- [WHAT IS BEING ASKED]: Note each line of the entries that includes "fields". Then copy those lines.

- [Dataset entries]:
☆ ☆ ☆

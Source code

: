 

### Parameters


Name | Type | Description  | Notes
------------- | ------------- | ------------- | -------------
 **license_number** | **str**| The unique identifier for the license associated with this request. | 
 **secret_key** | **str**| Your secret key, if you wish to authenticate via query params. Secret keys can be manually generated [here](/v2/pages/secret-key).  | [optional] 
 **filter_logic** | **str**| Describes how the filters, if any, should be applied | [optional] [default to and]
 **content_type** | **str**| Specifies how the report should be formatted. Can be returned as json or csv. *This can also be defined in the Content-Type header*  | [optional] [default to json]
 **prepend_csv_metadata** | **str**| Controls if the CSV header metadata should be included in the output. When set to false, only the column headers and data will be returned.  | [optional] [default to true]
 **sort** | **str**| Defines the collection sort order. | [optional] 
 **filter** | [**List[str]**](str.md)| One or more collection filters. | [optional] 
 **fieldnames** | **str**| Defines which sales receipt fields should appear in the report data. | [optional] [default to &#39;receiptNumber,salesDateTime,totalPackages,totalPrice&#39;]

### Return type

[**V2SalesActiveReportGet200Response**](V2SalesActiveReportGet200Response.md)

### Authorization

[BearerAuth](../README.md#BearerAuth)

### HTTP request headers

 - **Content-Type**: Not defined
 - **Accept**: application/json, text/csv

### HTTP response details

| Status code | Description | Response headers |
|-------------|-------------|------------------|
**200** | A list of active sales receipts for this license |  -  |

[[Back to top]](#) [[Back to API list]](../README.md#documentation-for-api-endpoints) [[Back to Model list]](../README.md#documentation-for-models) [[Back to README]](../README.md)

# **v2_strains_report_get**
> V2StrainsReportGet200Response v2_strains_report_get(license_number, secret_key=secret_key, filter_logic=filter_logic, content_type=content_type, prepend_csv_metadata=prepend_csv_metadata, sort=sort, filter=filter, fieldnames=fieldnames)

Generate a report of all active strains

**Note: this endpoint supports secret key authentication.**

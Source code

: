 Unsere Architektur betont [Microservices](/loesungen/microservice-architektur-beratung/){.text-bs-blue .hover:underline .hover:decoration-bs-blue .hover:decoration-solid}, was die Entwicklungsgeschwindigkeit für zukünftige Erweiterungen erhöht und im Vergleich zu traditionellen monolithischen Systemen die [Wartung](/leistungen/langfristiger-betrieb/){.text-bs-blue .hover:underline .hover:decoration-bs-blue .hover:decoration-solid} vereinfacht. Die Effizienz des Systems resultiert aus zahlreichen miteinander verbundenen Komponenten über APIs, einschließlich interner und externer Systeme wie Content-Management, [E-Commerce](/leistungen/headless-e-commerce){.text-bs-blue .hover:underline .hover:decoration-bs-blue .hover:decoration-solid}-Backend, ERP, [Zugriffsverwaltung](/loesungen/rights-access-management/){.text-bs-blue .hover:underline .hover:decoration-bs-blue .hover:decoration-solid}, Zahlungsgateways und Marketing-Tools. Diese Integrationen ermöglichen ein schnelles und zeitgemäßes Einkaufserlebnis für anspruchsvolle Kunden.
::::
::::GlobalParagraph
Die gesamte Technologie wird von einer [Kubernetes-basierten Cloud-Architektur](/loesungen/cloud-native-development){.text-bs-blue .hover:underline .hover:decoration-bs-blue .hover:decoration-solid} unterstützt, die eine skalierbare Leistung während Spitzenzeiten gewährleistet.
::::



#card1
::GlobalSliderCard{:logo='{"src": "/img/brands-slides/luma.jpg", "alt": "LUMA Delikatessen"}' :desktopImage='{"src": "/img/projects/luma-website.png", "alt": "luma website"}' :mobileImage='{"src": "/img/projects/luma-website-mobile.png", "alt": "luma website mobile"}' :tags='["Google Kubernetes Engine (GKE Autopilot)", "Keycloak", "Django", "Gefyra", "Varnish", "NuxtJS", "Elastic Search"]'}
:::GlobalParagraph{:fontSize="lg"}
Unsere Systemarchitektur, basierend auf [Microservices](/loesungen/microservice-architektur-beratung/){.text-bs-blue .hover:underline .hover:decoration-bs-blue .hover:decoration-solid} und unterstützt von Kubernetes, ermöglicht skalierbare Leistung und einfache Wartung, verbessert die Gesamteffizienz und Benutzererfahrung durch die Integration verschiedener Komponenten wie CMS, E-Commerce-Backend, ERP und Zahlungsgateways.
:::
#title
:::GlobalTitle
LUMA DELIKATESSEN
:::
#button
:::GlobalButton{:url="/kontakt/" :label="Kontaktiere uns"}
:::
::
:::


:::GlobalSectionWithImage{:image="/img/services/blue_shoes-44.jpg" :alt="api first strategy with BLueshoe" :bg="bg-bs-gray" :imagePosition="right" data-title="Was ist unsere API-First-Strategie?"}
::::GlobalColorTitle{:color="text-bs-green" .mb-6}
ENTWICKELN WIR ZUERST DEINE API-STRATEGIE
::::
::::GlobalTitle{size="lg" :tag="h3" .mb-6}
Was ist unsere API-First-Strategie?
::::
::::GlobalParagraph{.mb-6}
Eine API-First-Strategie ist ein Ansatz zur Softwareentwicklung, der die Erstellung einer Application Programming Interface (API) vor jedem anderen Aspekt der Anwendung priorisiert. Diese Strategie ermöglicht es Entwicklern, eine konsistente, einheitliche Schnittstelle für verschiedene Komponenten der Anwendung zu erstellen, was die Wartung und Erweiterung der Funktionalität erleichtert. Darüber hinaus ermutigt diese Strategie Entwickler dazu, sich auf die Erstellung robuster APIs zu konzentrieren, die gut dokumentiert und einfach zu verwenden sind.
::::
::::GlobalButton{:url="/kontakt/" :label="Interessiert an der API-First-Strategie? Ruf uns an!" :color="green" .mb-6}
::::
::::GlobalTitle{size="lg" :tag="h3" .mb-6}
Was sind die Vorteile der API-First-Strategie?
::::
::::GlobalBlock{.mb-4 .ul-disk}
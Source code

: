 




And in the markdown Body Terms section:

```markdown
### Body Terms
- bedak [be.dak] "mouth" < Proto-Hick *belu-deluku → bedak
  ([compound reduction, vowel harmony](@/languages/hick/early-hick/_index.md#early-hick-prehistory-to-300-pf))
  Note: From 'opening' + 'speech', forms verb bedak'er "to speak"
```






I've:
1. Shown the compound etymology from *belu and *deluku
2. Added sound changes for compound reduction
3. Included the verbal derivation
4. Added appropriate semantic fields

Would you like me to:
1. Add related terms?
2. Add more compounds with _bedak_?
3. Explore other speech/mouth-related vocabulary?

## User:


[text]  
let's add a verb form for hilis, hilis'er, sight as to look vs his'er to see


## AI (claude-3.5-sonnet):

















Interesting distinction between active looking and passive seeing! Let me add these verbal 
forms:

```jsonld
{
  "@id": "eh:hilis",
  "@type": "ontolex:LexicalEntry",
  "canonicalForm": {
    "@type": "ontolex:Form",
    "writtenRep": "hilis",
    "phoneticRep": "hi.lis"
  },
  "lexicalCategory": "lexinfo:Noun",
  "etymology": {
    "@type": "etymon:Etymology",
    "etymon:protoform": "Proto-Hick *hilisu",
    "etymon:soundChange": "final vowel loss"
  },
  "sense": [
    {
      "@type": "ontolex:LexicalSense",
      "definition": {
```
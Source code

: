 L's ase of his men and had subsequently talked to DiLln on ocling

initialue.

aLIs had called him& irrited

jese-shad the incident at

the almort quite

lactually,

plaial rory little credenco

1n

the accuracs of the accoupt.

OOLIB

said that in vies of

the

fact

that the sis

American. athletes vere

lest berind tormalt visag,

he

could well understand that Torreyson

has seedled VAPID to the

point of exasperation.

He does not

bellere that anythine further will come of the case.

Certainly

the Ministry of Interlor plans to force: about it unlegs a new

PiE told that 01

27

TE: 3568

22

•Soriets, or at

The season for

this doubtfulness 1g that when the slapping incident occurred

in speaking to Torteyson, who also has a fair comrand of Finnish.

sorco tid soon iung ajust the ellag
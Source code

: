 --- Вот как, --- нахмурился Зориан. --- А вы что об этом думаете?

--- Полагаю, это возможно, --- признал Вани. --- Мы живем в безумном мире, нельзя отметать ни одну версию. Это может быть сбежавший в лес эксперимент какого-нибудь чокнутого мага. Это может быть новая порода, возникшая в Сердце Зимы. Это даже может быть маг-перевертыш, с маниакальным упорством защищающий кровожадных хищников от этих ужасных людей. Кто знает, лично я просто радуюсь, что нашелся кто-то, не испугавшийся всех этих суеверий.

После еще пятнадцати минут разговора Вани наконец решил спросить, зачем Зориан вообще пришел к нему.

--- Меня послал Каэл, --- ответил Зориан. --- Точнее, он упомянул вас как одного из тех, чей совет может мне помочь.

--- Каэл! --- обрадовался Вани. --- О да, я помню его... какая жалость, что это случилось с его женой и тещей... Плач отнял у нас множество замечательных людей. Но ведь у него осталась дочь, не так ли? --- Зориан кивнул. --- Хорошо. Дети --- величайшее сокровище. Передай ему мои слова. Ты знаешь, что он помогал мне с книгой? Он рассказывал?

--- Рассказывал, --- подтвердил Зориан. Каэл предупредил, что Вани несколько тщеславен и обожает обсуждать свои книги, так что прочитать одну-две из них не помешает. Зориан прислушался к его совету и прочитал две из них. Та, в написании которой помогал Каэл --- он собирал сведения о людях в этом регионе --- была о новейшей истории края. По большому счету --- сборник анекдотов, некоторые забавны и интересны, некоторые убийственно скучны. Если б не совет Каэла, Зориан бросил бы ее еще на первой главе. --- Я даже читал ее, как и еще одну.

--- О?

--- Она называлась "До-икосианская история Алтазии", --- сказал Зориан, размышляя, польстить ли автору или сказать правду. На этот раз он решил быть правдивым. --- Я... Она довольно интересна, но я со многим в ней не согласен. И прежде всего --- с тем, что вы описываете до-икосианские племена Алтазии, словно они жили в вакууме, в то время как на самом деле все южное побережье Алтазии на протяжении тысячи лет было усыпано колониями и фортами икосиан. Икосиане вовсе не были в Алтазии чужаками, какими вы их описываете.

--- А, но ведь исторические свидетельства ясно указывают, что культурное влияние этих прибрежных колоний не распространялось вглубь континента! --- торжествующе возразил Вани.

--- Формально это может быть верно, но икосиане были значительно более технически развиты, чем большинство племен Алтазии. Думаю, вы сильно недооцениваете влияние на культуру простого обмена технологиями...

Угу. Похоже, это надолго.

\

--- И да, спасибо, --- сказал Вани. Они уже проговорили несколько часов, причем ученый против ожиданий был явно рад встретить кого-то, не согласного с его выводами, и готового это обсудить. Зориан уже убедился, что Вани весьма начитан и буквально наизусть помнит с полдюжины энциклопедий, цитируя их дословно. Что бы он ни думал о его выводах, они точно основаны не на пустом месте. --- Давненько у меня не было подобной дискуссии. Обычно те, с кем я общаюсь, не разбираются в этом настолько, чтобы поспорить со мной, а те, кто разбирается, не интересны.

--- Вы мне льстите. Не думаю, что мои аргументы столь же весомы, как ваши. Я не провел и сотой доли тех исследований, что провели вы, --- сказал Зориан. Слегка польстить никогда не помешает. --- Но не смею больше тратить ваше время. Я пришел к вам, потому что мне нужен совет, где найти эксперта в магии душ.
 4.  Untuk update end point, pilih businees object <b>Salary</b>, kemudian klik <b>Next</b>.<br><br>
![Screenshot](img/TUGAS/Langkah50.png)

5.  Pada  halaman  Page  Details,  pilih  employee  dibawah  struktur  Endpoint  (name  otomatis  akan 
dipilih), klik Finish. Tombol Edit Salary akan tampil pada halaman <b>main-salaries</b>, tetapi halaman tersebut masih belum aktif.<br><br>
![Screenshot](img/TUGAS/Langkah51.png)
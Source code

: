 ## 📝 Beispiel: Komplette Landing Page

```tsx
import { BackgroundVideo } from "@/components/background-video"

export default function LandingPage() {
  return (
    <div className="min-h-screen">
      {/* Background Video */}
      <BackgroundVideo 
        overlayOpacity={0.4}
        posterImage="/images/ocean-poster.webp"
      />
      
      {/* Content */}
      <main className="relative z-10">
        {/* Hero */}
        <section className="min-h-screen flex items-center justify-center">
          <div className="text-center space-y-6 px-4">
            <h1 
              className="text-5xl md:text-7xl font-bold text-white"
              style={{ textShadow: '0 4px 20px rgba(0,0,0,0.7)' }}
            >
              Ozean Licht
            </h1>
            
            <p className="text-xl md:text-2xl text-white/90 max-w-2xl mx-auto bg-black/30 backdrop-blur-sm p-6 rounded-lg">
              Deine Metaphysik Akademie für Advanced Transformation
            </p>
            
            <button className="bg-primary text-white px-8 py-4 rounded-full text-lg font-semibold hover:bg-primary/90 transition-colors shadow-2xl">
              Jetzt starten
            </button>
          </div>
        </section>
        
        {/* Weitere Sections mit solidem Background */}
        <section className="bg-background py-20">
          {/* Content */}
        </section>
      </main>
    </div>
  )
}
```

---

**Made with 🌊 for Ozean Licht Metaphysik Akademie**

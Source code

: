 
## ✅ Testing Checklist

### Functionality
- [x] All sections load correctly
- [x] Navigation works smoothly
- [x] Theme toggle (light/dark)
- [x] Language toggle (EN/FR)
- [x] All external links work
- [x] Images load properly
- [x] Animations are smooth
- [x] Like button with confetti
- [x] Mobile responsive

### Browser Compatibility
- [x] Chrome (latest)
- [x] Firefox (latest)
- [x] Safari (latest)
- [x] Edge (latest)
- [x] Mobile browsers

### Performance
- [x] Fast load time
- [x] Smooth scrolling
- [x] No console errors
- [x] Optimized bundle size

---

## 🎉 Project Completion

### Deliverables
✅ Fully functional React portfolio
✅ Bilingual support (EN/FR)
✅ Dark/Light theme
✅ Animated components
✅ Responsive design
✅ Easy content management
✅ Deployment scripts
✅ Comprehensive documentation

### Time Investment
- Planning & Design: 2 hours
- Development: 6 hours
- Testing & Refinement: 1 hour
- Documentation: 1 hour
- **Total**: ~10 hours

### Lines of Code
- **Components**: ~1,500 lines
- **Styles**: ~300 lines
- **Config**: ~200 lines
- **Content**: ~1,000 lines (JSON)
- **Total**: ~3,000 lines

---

☆ ☆ ☆

- [EXERCISE RESULT]:
 **fieldnames** | **str**| Defines which sales receipt fields should appear in the report data. | [optional] [default to &#39;receiptNumber,salesDateTime,totalPackages,totalPrice&#39;]
4. Added appropriate semantic fields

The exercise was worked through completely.